- _WORK REQUIRED_: Scan the lines below for the word "answer". Copy each line you find it in.

[Source records]

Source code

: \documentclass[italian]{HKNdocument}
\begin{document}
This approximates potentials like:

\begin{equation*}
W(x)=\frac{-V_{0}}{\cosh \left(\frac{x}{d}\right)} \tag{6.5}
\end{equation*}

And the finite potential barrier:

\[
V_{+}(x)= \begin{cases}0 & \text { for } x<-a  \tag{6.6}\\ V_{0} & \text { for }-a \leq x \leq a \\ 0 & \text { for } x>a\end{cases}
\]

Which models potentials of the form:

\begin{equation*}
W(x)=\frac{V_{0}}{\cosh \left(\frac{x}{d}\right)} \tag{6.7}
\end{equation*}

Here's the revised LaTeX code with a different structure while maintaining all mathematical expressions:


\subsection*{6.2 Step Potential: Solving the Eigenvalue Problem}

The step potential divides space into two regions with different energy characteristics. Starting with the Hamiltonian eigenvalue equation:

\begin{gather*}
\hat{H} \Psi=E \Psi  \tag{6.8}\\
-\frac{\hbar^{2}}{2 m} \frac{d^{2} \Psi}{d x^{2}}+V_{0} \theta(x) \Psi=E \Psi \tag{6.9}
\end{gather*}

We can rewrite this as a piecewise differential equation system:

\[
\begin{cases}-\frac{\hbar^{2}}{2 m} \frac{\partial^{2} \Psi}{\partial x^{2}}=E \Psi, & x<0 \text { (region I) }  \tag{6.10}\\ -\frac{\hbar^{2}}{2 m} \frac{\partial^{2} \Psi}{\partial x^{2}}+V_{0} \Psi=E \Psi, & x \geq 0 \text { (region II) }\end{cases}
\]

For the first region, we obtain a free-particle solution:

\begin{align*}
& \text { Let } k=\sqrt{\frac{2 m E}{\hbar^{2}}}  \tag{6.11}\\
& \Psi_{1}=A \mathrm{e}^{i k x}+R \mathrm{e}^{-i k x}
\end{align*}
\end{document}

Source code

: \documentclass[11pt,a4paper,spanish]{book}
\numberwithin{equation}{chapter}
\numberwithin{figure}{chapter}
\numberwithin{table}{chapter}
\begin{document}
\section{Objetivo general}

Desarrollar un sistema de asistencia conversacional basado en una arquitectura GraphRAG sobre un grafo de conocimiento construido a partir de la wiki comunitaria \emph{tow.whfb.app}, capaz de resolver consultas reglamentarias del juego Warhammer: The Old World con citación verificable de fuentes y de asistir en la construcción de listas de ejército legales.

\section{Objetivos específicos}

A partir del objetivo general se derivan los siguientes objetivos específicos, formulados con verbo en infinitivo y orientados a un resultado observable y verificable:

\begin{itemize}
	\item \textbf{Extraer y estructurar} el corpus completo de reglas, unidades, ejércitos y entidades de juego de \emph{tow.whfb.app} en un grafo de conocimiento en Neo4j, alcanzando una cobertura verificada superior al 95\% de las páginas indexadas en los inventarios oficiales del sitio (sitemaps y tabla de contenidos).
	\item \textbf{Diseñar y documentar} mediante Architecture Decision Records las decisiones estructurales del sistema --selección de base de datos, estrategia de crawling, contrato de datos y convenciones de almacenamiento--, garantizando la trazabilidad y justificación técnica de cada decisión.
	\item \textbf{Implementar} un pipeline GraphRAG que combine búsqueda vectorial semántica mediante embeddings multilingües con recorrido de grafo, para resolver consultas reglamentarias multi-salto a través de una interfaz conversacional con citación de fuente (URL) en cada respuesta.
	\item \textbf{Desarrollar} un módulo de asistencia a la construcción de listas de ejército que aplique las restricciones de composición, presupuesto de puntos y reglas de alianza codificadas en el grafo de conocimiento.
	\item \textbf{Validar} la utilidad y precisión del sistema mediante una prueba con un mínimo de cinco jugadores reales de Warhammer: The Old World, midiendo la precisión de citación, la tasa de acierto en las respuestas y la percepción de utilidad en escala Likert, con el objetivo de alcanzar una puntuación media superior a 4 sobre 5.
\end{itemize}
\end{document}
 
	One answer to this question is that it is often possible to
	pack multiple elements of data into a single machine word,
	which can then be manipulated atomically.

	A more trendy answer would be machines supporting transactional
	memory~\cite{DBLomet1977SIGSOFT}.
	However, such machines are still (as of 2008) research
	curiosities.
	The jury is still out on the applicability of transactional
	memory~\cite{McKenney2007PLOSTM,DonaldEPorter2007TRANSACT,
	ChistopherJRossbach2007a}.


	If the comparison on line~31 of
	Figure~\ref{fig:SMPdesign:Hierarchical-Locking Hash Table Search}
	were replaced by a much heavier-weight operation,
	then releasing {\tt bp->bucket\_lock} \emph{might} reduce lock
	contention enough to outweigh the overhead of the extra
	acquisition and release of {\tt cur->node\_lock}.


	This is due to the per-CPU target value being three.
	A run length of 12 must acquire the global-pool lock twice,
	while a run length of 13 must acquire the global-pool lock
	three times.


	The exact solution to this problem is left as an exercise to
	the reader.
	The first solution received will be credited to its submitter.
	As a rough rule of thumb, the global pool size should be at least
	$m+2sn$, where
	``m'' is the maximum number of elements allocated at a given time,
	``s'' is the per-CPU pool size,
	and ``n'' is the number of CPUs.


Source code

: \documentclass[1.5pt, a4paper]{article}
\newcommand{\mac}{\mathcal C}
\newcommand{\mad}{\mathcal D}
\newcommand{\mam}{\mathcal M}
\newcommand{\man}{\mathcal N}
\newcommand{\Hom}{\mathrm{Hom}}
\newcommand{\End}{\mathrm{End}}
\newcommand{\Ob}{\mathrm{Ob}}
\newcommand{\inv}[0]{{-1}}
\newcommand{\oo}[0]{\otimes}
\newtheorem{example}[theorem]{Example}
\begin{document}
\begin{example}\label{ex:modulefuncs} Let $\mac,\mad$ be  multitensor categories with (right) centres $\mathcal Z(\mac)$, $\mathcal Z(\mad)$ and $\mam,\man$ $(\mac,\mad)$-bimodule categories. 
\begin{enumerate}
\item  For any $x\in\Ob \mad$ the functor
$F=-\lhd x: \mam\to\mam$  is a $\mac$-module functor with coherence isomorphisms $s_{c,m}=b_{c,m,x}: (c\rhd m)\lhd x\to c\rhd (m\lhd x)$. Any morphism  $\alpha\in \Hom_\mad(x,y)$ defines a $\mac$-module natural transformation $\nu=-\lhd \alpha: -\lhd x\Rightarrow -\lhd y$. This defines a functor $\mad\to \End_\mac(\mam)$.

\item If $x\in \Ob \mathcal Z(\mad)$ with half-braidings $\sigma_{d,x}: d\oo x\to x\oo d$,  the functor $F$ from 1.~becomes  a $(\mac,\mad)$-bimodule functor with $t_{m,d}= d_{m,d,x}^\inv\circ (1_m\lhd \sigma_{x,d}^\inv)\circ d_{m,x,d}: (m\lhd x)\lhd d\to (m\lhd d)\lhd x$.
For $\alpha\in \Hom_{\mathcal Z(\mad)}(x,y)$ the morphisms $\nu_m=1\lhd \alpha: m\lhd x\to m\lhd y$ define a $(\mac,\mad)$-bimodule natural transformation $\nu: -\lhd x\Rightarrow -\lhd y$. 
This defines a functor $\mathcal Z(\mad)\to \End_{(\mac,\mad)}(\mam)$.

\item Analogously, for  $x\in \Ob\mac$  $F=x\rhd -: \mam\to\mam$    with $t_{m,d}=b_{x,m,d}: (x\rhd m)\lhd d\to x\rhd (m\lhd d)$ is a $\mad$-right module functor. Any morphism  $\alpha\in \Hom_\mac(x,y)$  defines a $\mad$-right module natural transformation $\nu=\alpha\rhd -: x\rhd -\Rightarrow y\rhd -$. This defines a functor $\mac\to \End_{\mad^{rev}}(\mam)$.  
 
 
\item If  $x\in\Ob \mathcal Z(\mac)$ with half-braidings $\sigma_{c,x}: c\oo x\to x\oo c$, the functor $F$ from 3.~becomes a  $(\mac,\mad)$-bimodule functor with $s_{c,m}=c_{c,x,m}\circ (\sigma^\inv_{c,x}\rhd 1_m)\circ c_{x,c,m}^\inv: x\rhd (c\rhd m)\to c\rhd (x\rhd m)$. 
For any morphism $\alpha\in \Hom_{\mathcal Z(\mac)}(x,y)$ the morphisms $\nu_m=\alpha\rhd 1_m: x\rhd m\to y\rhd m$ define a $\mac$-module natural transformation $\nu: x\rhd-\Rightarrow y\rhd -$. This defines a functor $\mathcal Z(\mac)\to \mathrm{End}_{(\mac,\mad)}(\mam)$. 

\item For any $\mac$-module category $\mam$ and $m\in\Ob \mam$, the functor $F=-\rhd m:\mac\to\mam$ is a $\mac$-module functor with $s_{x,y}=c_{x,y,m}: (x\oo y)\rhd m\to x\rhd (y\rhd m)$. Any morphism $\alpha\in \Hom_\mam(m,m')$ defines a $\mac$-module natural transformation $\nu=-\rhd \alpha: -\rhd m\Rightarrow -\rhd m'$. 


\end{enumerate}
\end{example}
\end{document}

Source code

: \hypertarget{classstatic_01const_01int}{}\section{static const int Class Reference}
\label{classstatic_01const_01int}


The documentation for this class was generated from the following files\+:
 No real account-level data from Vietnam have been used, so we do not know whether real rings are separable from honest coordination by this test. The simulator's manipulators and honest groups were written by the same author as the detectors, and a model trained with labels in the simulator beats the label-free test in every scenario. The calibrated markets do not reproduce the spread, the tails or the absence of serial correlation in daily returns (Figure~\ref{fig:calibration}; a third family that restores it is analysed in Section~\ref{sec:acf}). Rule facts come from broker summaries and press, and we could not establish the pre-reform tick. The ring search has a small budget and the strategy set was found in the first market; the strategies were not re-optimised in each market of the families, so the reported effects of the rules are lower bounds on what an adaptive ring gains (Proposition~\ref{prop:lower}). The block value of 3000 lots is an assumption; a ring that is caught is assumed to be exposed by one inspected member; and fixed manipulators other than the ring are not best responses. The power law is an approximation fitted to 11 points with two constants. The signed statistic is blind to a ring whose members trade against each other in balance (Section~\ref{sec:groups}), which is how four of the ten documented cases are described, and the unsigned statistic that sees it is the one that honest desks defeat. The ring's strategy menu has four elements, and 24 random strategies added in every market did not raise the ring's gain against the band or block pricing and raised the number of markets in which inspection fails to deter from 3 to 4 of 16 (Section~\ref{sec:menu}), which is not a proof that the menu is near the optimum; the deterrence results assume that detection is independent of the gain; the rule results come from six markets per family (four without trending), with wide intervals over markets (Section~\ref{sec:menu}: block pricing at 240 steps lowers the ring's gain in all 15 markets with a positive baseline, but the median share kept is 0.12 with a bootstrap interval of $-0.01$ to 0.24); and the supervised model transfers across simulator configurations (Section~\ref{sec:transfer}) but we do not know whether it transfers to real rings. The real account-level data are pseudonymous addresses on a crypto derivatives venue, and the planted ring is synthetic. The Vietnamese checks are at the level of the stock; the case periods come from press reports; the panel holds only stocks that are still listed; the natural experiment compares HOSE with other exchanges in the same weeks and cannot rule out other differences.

- _SOLUTION FOR THIS TASK_:
	One answer to this question is that it is often possible to
	A more trendy answer would be machines supporting transactional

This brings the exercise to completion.